Included in the deal were Engblom's defense partner, Rod Langway, 25, who had said he wouldn't play another season in Montreal because the Canadian and Quebec tax laws and the country's depressed dollar were making mincemeat of his take-home pay; Doug Jarvis, a peerless defensive center; and Wing Craig Laughlin. Langway was second to Engblom in the plus-minus statistics for defensemen (+66) in 1981-82, and the two of them were acclaimed as the best defensive pair in the NHL. Washington had acquired Instant D.

In return, the Canadiens got Ryan Walter, 24, a hard-nosed left wing who was the Caps' second-leading scorer (38 goals, 49 assists) last year and the Washington fans' most popular player to boot. Montreal hoped that Walter would rejuvenate a fading Guy Lafleur. The Canadiens also received 6'3", 207-pound Defenseman Rick Green, the first pick in the 1976 draft, who had labored in anonymity in Washington. Still, the feeling around the league was that Montreal's managing director, Irving Grundman, had had his pocket picked.

"Langway wanted out and the Canadiens were deep at center, so I sensed that my time was running out," says Jarvis, who had played 560 consecutive games for the Canadiens and had been on four Stanley Cup-winning Montreal clubs. "But I couldn't believe Brian was included in the deal. He'd been the team's steadiest defenseman the past couple of years."

The outcry from certain members of the Montreal press corps over Engblom's departure was so strong that Engblom recently said, "They're talking more about me now than when I played there. It's like when a great painter dies—suddenly his works are worth a whole lot more."

Thus there was more than the usual amount of interest last week when the Canadiens and the Capitals—no longer the Gapingholes—played to a 3-3 tie in their opening meeting of the season, at the Capital Centre. It wasn't exactly the seventh game of the World Series, but the game did have its moments, especially for those players performing against their former teammates. Walter scored for the Canadiens, to the delight of his still-loyal fans, while Langway and Laughlin each had a goal for the Capitals. Green, who holds the record for most games played in a Capitals' uniform (377), stepped into the wrong penalty box when he was called for interference in the second period. As for Engblom, he seemed relieved to have survived the game without handing the puck to one of the Canadiens. "I had a sick feeling in my stomach all day that I'd pass to a familiar face out there," he said.

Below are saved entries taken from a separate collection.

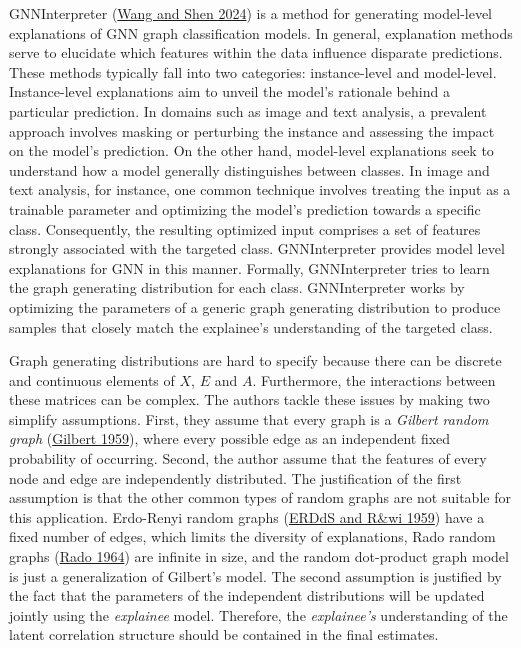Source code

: \documentclass[
  11pt,
  letterpaper,
]{article}
\begin{document}
\quad GNNInterpreter (\protect\hyperlink{ref-Wang_Shen_2024}{Wang and
Shen 2024}) is a method for generating model-level explanations of GNN
graph classification models. In general, explanation methods serve to
elucidate which features within the data influence disparate
predictions. These methods typically fall into two categories:
instance-level and model-level. Instance-level explanations aim to
unveil the model's rationale behind a particular prediction. In domains
such as image and text analysis, a prevalent approach involves masking
or perturbing the instance and assessing the impact on the model's
prediction. On the other hand, model-level explanations seek to
understand how a model generally distinguishes between classes. In image
and text analysis, for instance, one common technique involves treating
the input as a trainable parameter and optimizing the model's prediction
towards a specific class. Consequently, the resulting optimized input
comprises a set of features strongly associated with the targeted class.
GNNInterpreter provides model level explanations for GNN in this manner.
Formally, GNNInterpreter tries to learn the graph generating
distribution for each class. GNNInterpreter works by optimizing the
parameters of a generic graph generating distribution to produce samples
that closely match the explainee's understanding of the targeted class.

\quad Graph generating distributions are hard to specify because there
can be discrete and continuous elements of \(X\), \(E\) and \(A\).
Furthermore, the interactions between these matrices can be complex. The
authors tackle these issues by making two simplify assumptions. First,
they assume that every graph is a \emph{Gilbert random graph}
(\protect\hyperlink{ref-Gilbert_1959}{Gilbert 1959}), where every
possible edge as an independent fixed probability of occurring. Second,
the author assume that the features of every node and edge are
independently distributed. The justification of the first assumption is
that the other common types of random graphs are not suitable for this
application. Erdo-Renyi random graphs
(\protect\hyperlink{ref-erdds1959random}{ERDdS and R\&wi 1959}) have a
fixed number of edges, which limits the diversity of explanations, Rado
random graphs (\protect\hyperlink{ref-Rado1964UniversalGA}{Rado 1964})
are infinite in size, and the random dot-product graph model is just a
generalization of Gilbert's model. The second assumption is justified by
the fact that the parameters of the independent distributions will be
updated jointly using the \emph{explainee} model. Therefore, the
\emph{explainee's} understanding of the latent correlation structure
should be contained in the final estimates.
\end{document}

There wasn't much chance Walter or Green would make that mistake because the Capitals have mostly new faces. Of the players who began last season with Washington, only forwards Dennis Maruk, Bobby Carpenter, Mike Gartner and Bengt Gustafsson remain. Among the newcomers is Milan Novy, 31, one of the most renowned names in Czechoslovakian hockey. It will be some time before Novy, a center, is comfortable with the North American game and life-style—he speaks virtually no English—though he has already shown flashes of brilliance both on the ice and off. Asked by a TV newsman for an interview, Novy replied, "No speakay Washington."

"All I'm trying to do now is buy time," says Caps General Manager David Poile, a new face himself and the man who put together the trade with Montreal. At 33, Poile is the youngest G.M. in NHL history. "But we've got so many new people, we're not playing as a team."

To give Washington improved defense on two of its three shifts, Poile and Coach Bryan Murray have split up Lang-way and Engblom, a move that—temporarily anyway—seems to have reduced the effectiveness of each. "It takes half a second longer to adjust to a new partner," says Langway, who has played much of the season with 22-year-old Darren Veitch. "Sometimes you make a play that, if Brian were there, would be the right one, but instead you look bad. They want us to help out with the younger players."

Engblom usually has been paired with Scott Stevens, 18, the youngest player in the league. But the biggest change for the new arrivals from the Canadiens may be adjusting to a city in which hockey ranks somewhere between marbles and the milk lobby in local interest. Says Jarvis, "In Montreal all you heard about was hockey. Whether I was burned by the money issue or not, I always figured it was a privilege to play there. In Washington, where hockey's not Number One, motivation can be a problem."